=== Records for the exercise ===

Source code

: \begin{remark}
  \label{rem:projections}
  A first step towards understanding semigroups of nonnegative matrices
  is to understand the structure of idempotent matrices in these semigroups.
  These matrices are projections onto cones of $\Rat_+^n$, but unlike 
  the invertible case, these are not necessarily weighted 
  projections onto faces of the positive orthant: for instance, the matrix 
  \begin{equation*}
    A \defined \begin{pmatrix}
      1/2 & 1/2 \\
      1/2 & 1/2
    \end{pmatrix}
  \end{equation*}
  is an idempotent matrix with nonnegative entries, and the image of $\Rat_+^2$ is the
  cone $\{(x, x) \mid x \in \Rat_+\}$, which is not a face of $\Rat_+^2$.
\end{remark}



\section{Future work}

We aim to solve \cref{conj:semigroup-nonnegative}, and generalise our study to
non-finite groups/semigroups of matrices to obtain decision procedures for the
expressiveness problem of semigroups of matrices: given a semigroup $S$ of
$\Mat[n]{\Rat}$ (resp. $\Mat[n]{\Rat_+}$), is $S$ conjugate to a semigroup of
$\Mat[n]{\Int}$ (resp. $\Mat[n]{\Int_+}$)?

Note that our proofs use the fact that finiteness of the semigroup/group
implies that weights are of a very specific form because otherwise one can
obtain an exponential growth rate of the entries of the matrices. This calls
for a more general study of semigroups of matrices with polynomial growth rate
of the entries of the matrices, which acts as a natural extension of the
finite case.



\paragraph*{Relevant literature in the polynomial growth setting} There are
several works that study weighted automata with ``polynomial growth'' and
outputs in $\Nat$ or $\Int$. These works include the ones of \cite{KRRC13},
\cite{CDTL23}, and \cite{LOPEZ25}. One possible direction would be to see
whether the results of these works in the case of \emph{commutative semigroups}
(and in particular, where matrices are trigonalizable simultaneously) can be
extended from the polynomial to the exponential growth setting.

===

▸ Assigned task: Going through the data above, return each line with the word "obtain".

▸ Result of the exercise:
non-finite groups/semigroups of matrices to obtain decision procedures for the
obtain an exponential growth rate of the entries of the matrices. This calls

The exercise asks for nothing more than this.